Topics: Sports & Activities, Accessibility & Adaptations

The Good, the Bad and the Ugly of Beach Wheelchairs

What makes a beach wheelchair? Beach wheelchairs first became a reality over 25 years ago. Wheeleez invented their, now, world-famous hard plastic inflated tires and several beach wheelchair makers have come to the surface since, all hoping to become the go-to beach wheelchair for the average wheelchair user.

The only problem is that there are now dozens of beach wheelchairs on the market. It can be overwhelming to decide which chair to buy. Many of them look fantastic, but are all of them equal? That is a definite no, but it doesn't mean there aren't still a handful that are worth looking at.

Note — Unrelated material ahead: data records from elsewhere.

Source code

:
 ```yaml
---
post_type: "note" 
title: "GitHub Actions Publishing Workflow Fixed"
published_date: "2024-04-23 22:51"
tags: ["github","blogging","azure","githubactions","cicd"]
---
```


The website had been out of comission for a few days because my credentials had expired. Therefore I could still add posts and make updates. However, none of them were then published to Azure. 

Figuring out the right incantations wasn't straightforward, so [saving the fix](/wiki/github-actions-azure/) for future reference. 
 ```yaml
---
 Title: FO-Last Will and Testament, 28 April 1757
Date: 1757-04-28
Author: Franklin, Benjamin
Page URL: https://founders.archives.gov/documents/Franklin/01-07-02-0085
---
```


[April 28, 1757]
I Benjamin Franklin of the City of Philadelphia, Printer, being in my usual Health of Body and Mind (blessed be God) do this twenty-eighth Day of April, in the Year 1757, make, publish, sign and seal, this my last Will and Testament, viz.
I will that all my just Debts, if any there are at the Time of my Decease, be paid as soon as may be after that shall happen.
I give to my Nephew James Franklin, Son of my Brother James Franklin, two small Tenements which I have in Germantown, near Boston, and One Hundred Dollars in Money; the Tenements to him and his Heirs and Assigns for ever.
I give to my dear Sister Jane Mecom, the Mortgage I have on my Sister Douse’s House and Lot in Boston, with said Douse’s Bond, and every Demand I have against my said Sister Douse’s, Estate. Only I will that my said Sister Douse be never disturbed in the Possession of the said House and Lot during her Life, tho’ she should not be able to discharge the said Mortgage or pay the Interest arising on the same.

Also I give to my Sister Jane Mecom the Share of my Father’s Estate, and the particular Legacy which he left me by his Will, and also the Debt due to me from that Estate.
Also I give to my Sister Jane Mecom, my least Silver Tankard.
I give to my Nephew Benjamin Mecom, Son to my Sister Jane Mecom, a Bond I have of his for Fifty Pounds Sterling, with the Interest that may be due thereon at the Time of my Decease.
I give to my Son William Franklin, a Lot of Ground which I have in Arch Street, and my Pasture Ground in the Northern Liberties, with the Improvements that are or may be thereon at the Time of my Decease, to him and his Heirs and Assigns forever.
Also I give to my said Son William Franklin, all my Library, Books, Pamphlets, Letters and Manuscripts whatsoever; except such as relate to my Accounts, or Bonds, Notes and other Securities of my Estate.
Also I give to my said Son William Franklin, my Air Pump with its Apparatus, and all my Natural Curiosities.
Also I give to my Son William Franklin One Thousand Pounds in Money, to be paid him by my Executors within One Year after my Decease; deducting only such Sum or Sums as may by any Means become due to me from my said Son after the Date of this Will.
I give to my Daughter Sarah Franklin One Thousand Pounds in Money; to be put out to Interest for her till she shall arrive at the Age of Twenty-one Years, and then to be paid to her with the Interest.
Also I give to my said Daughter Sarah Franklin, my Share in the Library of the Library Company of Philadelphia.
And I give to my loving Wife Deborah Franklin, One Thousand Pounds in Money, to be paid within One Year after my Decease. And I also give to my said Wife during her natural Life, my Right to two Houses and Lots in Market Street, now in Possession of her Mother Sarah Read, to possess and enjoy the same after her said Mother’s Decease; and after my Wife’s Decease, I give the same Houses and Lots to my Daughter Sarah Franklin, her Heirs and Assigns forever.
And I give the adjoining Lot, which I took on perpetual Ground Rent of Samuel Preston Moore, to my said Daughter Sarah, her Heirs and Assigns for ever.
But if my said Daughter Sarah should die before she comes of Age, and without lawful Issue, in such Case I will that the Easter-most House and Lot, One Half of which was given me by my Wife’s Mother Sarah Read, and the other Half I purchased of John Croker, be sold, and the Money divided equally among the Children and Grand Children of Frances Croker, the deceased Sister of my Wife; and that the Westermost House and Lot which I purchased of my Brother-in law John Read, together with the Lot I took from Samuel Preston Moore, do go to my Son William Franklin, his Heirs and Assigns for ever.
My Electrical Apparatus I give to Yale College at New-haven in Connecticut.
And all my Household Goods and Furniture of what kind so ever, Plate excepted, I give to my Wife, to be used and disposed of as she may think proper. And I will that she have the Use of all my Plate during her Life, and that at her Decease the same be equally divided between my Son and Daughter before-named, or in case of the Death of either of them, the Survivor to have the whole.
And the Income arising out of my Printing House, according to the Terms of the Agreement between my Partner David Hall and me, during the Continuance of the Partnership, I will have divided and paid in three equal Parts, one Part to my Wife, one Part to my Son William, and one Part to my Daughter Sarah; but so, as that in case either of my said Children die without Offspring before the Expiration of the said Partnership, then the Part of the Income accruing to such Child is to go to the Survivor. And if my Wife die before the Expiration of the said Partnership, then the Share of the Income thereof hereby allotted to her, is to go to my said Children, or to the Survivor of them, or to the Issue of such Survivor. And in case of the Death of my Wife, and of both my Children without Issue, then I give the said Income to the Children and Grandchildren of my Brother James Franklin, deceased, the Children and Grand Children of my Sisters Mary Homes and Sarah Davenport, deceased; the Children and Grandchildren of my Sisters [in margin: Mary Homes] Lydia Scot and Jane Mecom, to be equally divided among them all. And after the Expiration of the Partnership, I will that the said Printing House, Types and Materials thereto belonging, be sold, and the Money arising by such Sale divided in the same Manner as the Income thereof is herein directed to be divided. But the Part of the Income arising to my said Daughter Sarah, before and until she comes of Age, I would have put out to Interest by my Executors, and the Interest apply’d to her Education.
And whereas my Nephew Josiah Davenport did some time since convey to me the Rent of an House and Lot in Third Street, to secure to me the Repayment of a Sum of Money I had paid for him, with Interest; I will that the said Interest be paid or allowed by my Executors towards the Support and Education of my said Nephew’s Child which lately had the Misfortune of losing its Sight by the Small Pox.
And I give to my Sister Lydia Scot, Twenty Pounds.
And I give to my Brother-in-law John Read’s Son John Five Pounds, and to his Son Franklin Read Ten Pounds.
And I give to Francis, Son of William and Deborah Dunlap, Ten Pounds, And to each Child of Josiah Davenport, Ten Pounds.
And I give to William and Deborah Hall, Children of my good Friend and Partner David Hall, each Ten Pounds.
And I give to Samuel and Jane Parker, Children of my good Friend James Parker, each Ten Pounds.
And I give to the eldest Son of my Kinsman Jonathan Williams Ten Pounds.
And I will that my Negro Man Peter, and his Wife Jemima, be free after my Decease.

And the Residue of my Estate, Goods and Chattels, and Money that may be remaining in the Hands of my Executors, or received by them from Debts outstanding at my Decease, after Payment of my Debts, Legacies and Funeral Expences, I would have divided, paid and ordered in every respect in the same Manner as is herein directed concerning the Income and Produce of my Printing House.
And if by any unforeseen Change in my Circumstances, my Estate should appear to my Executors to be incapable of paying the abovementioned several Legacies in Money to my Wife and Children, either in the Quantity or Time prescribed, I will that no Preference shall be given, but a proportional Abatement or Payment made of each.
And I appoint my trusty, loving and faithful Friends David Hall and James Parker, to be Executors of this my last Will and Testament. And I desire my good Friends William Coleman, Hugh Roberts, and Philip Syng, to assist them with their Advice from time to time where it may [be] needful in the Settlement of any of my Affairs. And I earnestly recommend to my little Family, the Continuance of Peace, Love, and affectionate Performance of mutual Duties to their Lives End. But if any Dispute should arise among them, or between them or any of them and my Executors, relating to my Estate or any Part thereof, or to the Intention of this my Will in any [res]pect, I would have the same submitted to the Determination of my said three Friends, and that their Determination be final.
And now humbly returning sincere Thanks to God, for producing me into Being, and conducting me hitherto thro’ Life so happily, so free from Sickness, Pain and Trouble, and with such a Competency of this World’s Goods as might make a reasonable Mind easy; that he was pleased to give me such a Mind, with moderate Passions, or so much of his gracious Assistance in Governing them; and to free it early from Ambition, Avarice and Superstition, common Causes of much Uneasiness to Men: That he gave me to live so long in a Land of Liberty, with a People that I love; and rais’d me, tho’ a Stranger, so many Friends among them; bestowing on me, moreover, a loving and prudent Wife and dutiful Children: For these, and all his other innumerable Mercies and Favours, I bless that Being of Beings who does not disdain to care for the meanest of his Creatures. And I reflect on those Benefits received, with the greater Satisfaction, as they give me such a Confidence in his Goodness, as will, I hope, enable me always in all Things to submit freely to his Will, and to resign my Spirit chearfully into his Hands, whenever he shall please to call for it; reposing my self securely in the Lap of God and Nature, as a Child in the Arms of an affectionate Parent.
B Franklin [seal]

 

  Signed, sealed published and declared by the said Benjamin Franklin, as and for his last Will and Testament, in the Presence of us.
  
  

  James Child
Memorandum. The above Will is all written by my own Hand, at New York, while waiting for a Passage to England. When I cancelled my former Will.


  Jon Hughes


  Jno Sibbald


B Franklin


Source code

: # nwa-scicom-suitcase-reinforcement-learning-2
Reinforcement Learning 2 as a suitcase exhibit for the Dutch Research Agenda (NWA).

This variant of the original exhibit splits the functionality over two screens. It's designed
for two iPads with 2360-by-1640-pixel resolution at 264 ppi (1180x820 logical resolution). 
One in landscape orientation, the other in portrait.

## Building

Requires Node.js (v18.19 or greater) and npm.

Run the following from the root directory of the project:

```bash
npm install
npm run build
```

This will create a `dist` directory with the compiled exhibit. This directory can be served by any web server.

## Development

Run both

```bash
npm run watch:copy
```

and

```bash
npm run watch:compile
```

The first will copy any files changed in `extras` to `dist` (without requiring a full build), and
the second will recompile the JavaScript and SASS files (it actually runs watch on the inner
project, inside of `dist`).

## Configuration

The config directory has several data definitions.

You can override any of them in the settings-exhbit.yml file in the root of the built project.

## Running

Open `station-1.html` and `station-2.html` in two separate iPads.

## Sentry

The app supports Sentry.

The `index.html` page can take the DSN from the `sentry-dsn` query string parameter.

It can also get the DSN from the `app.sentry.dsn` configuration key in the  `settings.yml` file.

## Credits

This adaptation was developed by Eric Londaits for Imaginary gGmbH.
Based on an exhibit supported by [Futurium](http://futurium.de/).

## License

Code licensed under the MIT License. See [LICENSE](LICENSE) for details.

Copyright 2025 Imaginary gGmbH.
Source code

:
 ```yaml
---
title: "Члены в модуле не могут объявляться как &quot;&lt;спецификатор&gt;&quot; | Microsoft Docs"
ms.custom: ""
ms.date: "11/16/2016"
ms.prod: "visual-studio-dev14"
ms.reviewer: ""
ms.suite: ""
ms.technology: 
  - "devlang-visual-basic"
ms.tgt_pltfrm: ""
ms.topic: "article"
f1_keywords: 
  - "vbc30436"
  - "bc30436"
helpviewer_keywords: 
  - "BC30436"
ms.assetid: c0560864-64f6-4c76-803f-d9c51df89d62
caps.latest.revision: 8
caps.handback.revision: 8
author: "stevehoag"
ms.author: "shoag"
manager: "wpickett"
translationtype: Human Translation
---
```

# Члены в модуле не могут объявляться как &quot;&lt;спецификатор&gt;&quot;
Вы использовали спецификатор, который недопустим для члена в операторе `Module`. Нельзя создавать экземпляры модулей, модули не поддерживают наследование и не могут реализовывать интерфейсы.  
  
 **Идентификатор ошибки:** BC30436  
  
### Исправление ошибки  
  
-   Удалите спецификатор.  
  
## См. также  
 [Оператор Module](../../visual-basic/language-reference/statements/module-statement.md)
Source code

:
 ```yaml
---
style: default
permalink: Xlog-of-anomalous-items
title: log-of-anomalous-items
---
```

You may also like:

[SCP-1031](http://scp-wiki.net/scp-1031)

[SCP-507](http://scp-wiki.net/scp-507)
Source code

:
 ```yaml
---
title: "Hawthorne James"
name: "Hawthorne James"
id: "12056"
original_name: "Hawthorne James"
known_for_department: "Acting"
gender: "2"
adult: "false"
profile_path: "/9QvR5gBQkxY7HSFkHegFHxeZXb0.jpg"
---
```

When picking a beach wheelchair first decide what you need it for. Do you just want to soak in the sun rays or do you want to go swimming? Different activities call for different wheelchairs in the beach wheelchair world. See what we mean below.

The Good

Beach BomberBeach Comber

From Box Wheelchairs, a cutting-edge wheelchair company from California, the Beach Bomber Wheelchair is their beach wheelchair that enables manual wheelchair-users to push themselves independently through the sand. This beach wheelchair also has the capability of going into the surf, but only minimally. To traverse the beach, it has 5” wide back tires and large inflatable front wheels to get through most beach sand. The Beach Bomber costs around $4,500.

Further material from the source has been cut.